━━ SOURCE RECORDS ━━

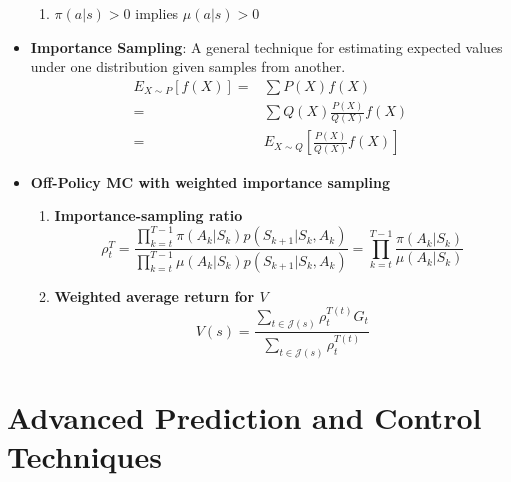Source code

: \documentclass[a4paper]{article}
\begin{document}
\begin{itemize}
\begin{enumerate}
        \item $\pi(a|s)>0$ implies $\mu(a|s)>0$
    \end{enumerate}
    \item \textbf{Importance Sampling}: A general technique for estimating expected values under one distribution given samples from another.
    \begin{equation*}
        \begin{split}
            E_{X\sim P}[f(X)]=&\sum P(X)f(X)\\
            =&\sum Q(X)\frac{P(X)}{Q(X)}f(X)\\
            =&E_{X\sim Q}[\frac{P(X)}{Q(X)}f(X)]
        \end{split}
    \end{equation*}
    \item \textbf{Off-Policy MC with weighted importance sampling}
    \begin{enumerate}
        \item \textbf{Importance-sampling ratio}
        \begin{equation*}
            \rho_t^T=\frac{\prod_{k=t}^{T-1}\pi(A_k|S_k)p(S_{k+1}|S_k,A_k)}{\prod_{k=t}^{T-1}\mu(A_k|S_k)p(S_{k+1}|S_k,A_k)}=\prod_{k=t}^{T-1}\frac{\pi(A_k|S_k)}{\mu(A_k|S_k)}
        \end{equation*}
        \item \textbf{Weighted average return for $V$}
        \begin{equation*}
            V(s)=\frac{\sum_{t\in \mathcal{J}(s)}\rho_t^{T(t)}G_t}{\sum_{t\in \mathcal{J}(s)}\rho_t^{T(t)}}
        \end{equation*}
    \end{enumerate}
\end{itemize}

\section{Advanced Prediction and Control Techniques}
\end{document}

━━━

ABOUT THIS EXERCISE – Check every line of the data and give the number of them that hold the string "textbf", with no other words.

PROBLEM SOLUTION – 4